P. Rainer Unterricht (MPER N.S. 15) 7+8+10 should not be considered part of the corpus of early codices.
Welcome to The Early History of the Codex: A New Methodology and Ethics for Manuscript Studies (EthiCodex). This blog will be a space for updates on the project, which officially begins in August 2021 and runs through July of 2026.
This first post is intended to introduce the project and provide some background. Early Greek and Latin codices (defined for the purposes of this project as those produced between roughly the second and the seventh centuries CE) are usually thought of as individually important because they preserve some of our most ancient copies of Christian and classical texts. But as a group, these books also have the potential to help us understand the development and spread of the technology of the codex. The last effort at a comprehensive overview of early codices was Eric G. Turner’s groundbreaking book, The Typology of the Early Codex, published in 1977.
Since the appearance of Turner’s Typology, many new codex fragments have come to light, and the fields of papyrology and book history have developed in a number of ways.
First, there is a new level of appreciation for the book as physical object. In addition to the main features that interested Turner (page size, writing surface, and quire structure), other material aspects of ancient books have come to be seen as worthy of note: the sewing of the binding, cover construction, and “paratextual” features, such as titles, chapter divisions, decorations, and marginal notes, to name a few. These kinds of features were not always high on the list of priorities for editors in the early twentieth century, who were mainly (and understandably) interested in publishing texts. The result is that it can be difficult to study these features systematically across the corpus of early codices.
Second, there is a growing recognition that the most common method of assigning dates to early codices (analysis of handwriting, or palaeography) is highly subjective and not as reliable as previous generations believed. Thus, up to the present, most conclusions about the development of the codex have been based on insecure foundations.

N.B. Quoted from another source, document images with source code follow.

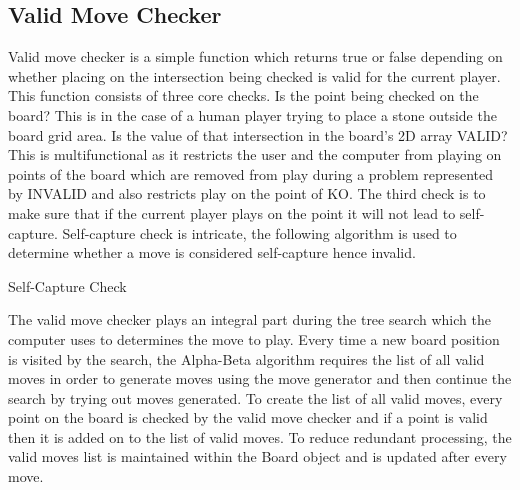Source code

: \documentclass{l4proj}
\begin{document}
\subsection{Valid Move Checker}
Valid move checker is a simple function which returns true or false depending on whether placing on the intersection being checked is valid for the current player. This function consists of three core checks. Is the point being checked on the board? This is in the case of a human player trying to place a stone outside the board grid area. Is the value of that intersection in the board’s 2D array VALID? This is multifunctional as it restricts the user and the computer from playing on points of the board which are removed from play during a problem represented by INVALID and also restricts play on the point of KO. The third check is to make sure that if the current player plays on the point it will not lead to self-capture. Self-capture check is intricate, the following algorithm is used to determine whether a move is considered self-capture hence invalid.

\begin{algorithm}[H]
\caption{Self-Capture Check}\label{Self-Capture Check}
    \DontPrintSemicolon
\end{algorithm}

The valid move checker plays an integral part during the tree search which the computer uses to determines the move to play. Every time a new board position is visited by the search, the Alpha-Beta algorithm requires the list of all valid moves in order to generate moves using the move generator and then continue the search by trying out moves generated. To create the list of all valid moves, every point on the board is checked by the valid move checker and if a point is valid then it is added on to the list of valid moves. To reduce redundant processing, the valid moves list is maintained within the Board object and is updated after every move.
\end{document}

Third, recent years have also witnessed an increased awareness of ethical problems with the study of ancient manuscripts. That is to say, the study of ancient books is the study of cultural heritage property, much of it acquired under dubious circumstances.
What is needed is an ethically responsible and efficient way to handle a growing body of complicated evidence. We need to more systematically describe and catalog the physical features of early codices and codex fragments and build a larger corpus of securely dated samples. At the same time, we need to recognize that more advanced studies of items that are unprovenanced or that have been obtained through questionable means are problematic. To that end, The Early History of the Codex plans the following activities thanks to the generous support of the Research Council of Norway:
Conduct provenance research into the ownership histories of early Greek and Latin codices.
Produce detailed physical and codicological descriptions of the make-up of the earliest Greek and Latin codices.
Design an open-access database making codicological data and provenance information for an estimated 2500 early Greek and Latin codices easily searchable and freely available online.
Make a systematic canvassing of museum and library collections containing ethically acquired early papyrus and parchment books to determine willingness to have AMS radiocarbon analysis carried out on their early codices and then fund this analysis.
The ultimate goal is a new history of the development of the codex. But we also hope that the data we produce will be useful to scholars in many academic fields, from ancient history and classics to art crime and cultural heritage.
Thanks for reading, and keep an eye on this page for updates on the project.